Hope that helps a bit :)
#30
07/23/2009 (1:39 pm)
yes it does!

So, for a schedule, would i simply allow for the time to elapse, 3 seconds, (and in a nutshell that is the entire schedule?



of course It will need to relate to the frame but is that the jist?
#31
07/23/2009 (1:42 pm)
Yeah, I think you've got it. If you see my code, the schedule is started again every time the function switch is called (probably shouldn't have called it switch, but whatever). So, each time the schedule counts down it's 3 seconds, calls switch, which changes the frame, and is rescheduled for 3 more seconds. The function just keeps waking up every 3 seconds forever.
#32
07/23/2009 (1:44 pm)
so there is no <,> required?
#33
07/23/2009 (1:48 pm)
I have a question?


function BigSquareBehavior::switch(%this) {
//switch the safe state, set the frame accordingly
%this.safe = !%this.safe;


in this, specifically...
%this.safe = !%this.safe;

you are comparing safe and not safe... so in this line, what are you suggesting actually?
#34
07/23/2009 (1:49 pm)
Yep, exactly. Instead of thinking about it as a timer that ticks down, think of an infinite schedule as an alarm clock that goes off every x milliseconds. So, you don't have to check what time it is, you just have the 'safe' variable in my example that changes to remember what state you're in. That way, you know that the last three seconds were in one state and can change the state for the next three seconds accordingly.
#35
07/23/2009 (1:51 pm)
That's not a comparison (that would be ==), it's an assignment. It makes it so %this.safe changes changes to it's opposite.

%this.safe = true;
//safe is true, obviously
%this.safe = !%this.safe;
//safe is now false!
%this.safe = !%this.safe;
//safe is now true again!
if( %this.safe == %this.safe )
//always true

Hope that clarifies that ;)
#36
07/23/2009 (1:54 pm)
%this.safe = !%this.safe;

I dont get this,
how can safe be true again!? underline again, is it because it switches back?
#37
07/23/2009 (2:00 pm)
%this.safe = true;  //Creates a local boolean variable (can be true or false)

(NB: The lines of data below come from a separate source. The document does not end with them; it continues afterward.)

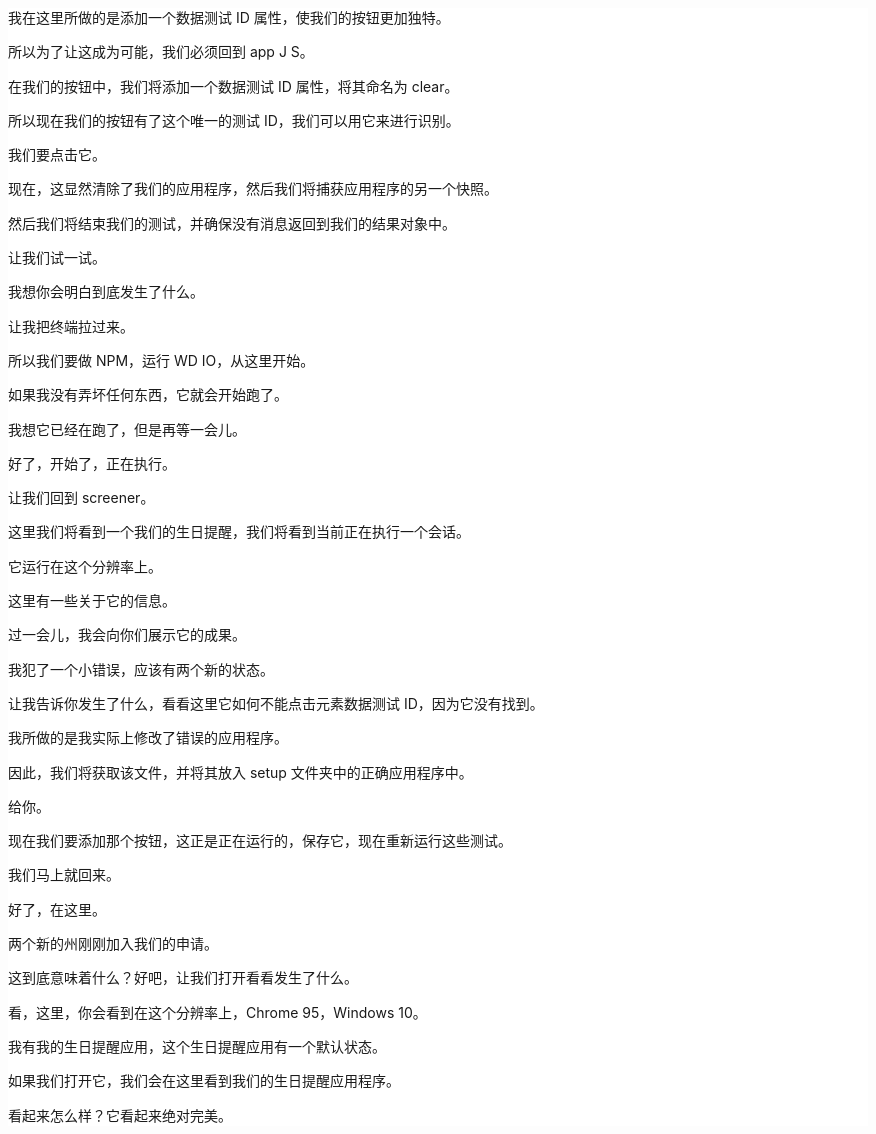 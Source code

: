 我在这里所做的是添加一个数据测试 ID 属性，使我们的按钮更加独特。

所以为了让这成为可能，我们必须回到 app J S。

在我们的按钮中，我们将添加一个数据测试 ID 属性，将其命名为 clear。

所以现在我们的按钮有了这个唯一的测试 ID，我们可以用它来进行识别。

我们要点击它。

现在，这显然清除了我们的应用程序，然后我们将捕获应用程序的另一个快照。

然后我们将结束我们的测试，并确保没有消息返回到我们的结果对象中。

让我们试一试。

我想你会明白到底发生了什么。

让我把终端拉过来。

所以我们要做 NPM，运行 WD IO，从这里开始。

如果我没有弄坏任何东西，它就会开始跑了。

我想它已经在跑了，但是再等一会儿。

好了，开始了，正在执行。

让我们回到 screener。

这里我们将看到一个我们的生日提醒，我们将看到当前正在执行一个会话。

它运行在这个分辨率上。

这里有一些关于它的信息。

过一会儿，我会向你们展示它的成果。

我犯了一个小错误，应该有两个新的状态。

让我告诉你发生了什么，看看这里它如何不能点击元素数据测试 ID，因为它没有找到。

我所做的是我实际上修改了错误的应用程序。

因此，我们将获取该文件，并将其放入 setup 文件夹中的正确应用程序中。

给你。

现在我们要添加那个按钮，这正是正在运行的，保存它，现在重新运行这些测试。

我们马上就回来。

好了，在这里。

两个新的州刚刚加入我们的申请。

这到底意味着什么？好吧，让我们打开看看发生了什么。

看，这里，你会看到在这个分辨率上，Chrome 95，Windows 10。

我有我的生日提醒应用，这个生日提醒应用有一个默认状态。

如果我们打开它，我们会在这里看到我们的生日提醒应用程序。

看起来怎么样？它看起来绝对完美。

//So, both these are true statements (would activate an if statement)
%this.safe  == true     //True because %this.safe is true
!%this.safe == false    //True because %this.safe is true

//The exclamation point, '!' negates a boolean,
// so true becomes false and vice versa

//So, this changes safe to false
%this.safe = !%this.safe;

Does that help?
#38
07/23/2009 (2:07 pm)
um yes.
#39
07/24/2009 (5:11 am)
function BigSquareBehavior::switch(%this) {  
   //switch the safe state, set the frame accordingly  
   %this.safe = !%this.safe;  
   if(%this.safe)  
      %this.owner.setFrame(1);  
   else {  
      %this.owner.setFrame(0);  
      %this.checkForPlayer();  
   }

why did you add in that last line...
%this.checkForPlayer();
#40
07/24/2009 (5:18 am)
ok, so I just noticed its inclusion later in the code...

function BigSquareBehavior::checkForPlayer(%this){  
   //Just turn on collisions, cast for a collision and do damage to the player or whatever here  
}


my question is, does this function require any methods?